→ WHAT YOU HAVE TO DO: What is needed here is each entry reproduced exactly, without its pictures.
------------------------------------
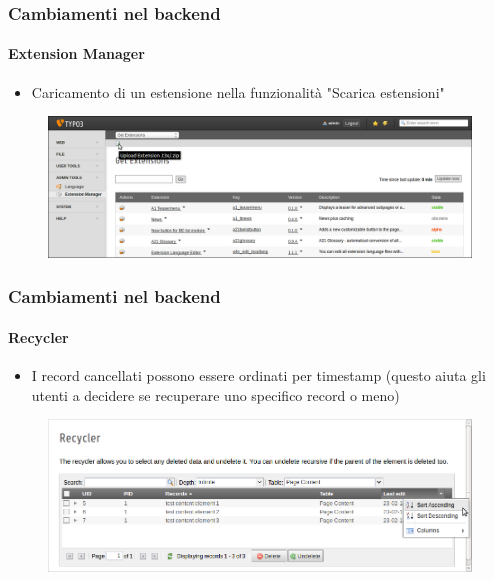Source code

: 
\begin{frame}[fragile]
	\frametitle{Cambiamenti nel backend}
	\framesubtitle{Extension Manager}

 	\begin{itemize}
		\item Caricamento di un estensione nella funzionalità "Scarica estensioni"
	\end{itemize}

	\begin{figure}
		\includegraphics[width=0.95\linewidth]{Images/BackendChanges/UploadExtension.png}
	\end{figure}

\end{frame}


\begin{frame}[fragile]
	\frametitle{Cambiamenti nel backend}
	\framesubtitle{Recycler}

 	\begin{itemize}
		\item I record cancellati possono essere ordinati per timestamp\newline
			\small(questo aiuta gli utenti a decidere se recuperare uno specifico record o meno)\normalsize
	\end{itemize}

	\begin{figure}
		\includegraphics[width=0.95\linewidth]{Images/BackendChanges/RecyclerSortRecord.png}
	\end{figure}

\end{frame}

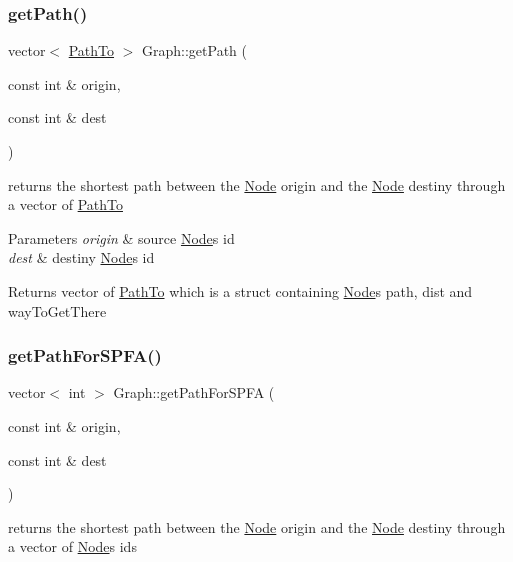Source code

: \subsubsection{\texorpdfstring{get\+Path()}{getPath()}}
{\footnotesize\ttfamily vector$<$ \hyperlink{struct_path_to}{Path\+To} $>$ Graph\+::get\+Path (\begin{DoxyParamCaption}\item[{const int \&}]{origin,  }\item[{const int \&}]{dest }\end{DoxyParamCaption})}



returns the shortest path between the \hyperlink{class_node}{Node} origin and the \hyperlink{class_node}{Node} destiny through a vector of \hyperlink{struct_path_to}{Path\+To} 


\begin{DoxyParams}{Parameters}
{\em origin} & source \hyperlink{class_node}{Node}\textquotesingle{}s id \\
\hline
{\em dest} & destiny \hyperlink{class_node}{Node}\textquotesingle{}s id \\
\hline
\end{DoxyParams}
\begin{DoxyReturn}{Returns}
vector of \hyperlink{struct_path_to}{Path\+To} which is a struct containing \hyperlink{class_node}{Node}\textquotesingle{}s path, dist and way\+To\+Get\+There 
\end{DoxyReturn}
\mbox{\label{class_graph_a82d46b15dc3938a1f8b9baa465dda9d1}} 
\subsubsection{\texorpdfstring{get\+Path\+For\+S\+P\+F\+A()}{getPathForSPFA()}}
{\footnotesize\ttfamily vector$<$ int $>$ Graph\+::get\+Path\+For\+S\+P\+FA (\begin{DoxyParamCaption}\item[{const int \&}]{origin,  }\item[{const int \&}]{dest }\end{DoxyParamCaption})}



returns the shortest path between the \hyperlink{class_node}{Node} origin and the \hyperlink{class_node}{Node} destiny through a vector of \hyperlink{class_node}{Node}\textquotesingle{}s ids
------------------------------------
→ TASK RESPONSE:
Source code

: 
\begin{frame}[fragile]
	\frametitle{Cambiamenti nel backend}
	\framesubtitle{Extension Manager}

 	\begin{itemize}
		\item Caricamento di un estensione nella funzionalità "Scarica estensioni"
	\end{itemize}

	\begin{figure}
		\includegraphics[width=0.95\linewidth]{Images/BackendChanges/UploadExtension.png}
	\end{figure}

\end{frame}


\begin{frame}[fragile]
	\frametitle{Cambiamenti nel backend}
	\framesubtitle{Recycler}

 	\begin{itemize}
		\item I record cancellati possono essere ordinati per timestamp\newline
			\small(questo aiuta gli utenti a decidere se recuperare uno specifico record o meno)\normalsize
	\end{itemize}

	\begin{figure}
		\includegraphics[width=0.95\linewidth]{Images/BackendChanges/RecyclerSortRecord.png}
	\end{figure}

\end{frame}

Source code

: \subsubsection{\texorpdfstring{get\+Path()}{getPath()}}
{\footnotesize\ttfamily vector$<$ \hyperlink{struct_path_to}{Path\+To} $>$ Graph\+::get\+Path (\begin{DoxyParamCaption}\item[{const int \&}]{origin,  }\item[{const int \&}]{dest }\end{DoxyParamCaption})}



returns the shortest path between the \hyperlink{class_node}{Node} origin and the \hyperlink{class_node}{Node} destiny through a vector of \hyperlink{struct_path_to}{Path\+To} 


\begin{DoxyParams}{Parameters}
{\em origin} & source \hyperlink{class_node}{Node}\textquotesingle{}s id \\
\hline
{\em dest} & destiny \hyperlink{class_node}{Node}\textquotesingle{}s id \\
\hline
\end{DoxyParams}
\begin{DoxyReturn}{Returns}
vector of \hyperlink{struct_path_to}{Path\+To} which is a struct containing \hyperlink{class_node}{Node}\textquotesingle{}s path, dist and way\+To\+Get\+There 
\end{DoxyReturn}
\mbox{\label{class_graph_a82d46b15dc3938a1f8b9baa465dda9d1}} 
\subsubsection{\texorpdfstring{get\+Path\+For\+S\+P\+F\+A()}{getPathForSPFA()}}
{\footnotesize\ttfamily vector$<$ int $>$ Graph\+::get\+Path\+For\+S\+P\+FA (\begin{DoxyParamCaption}\item[{const int \&}]{origin,  }\item[{const int \&}]{dest }\end{DoxyParamCaption})}



returns the shortest path between the \hyperlink{class_node}{Node} origin and the \hyperlink{class_node}{Node} destiny through a vector of \hyperlink{class_node}{Node}\textquotesingle{}s ids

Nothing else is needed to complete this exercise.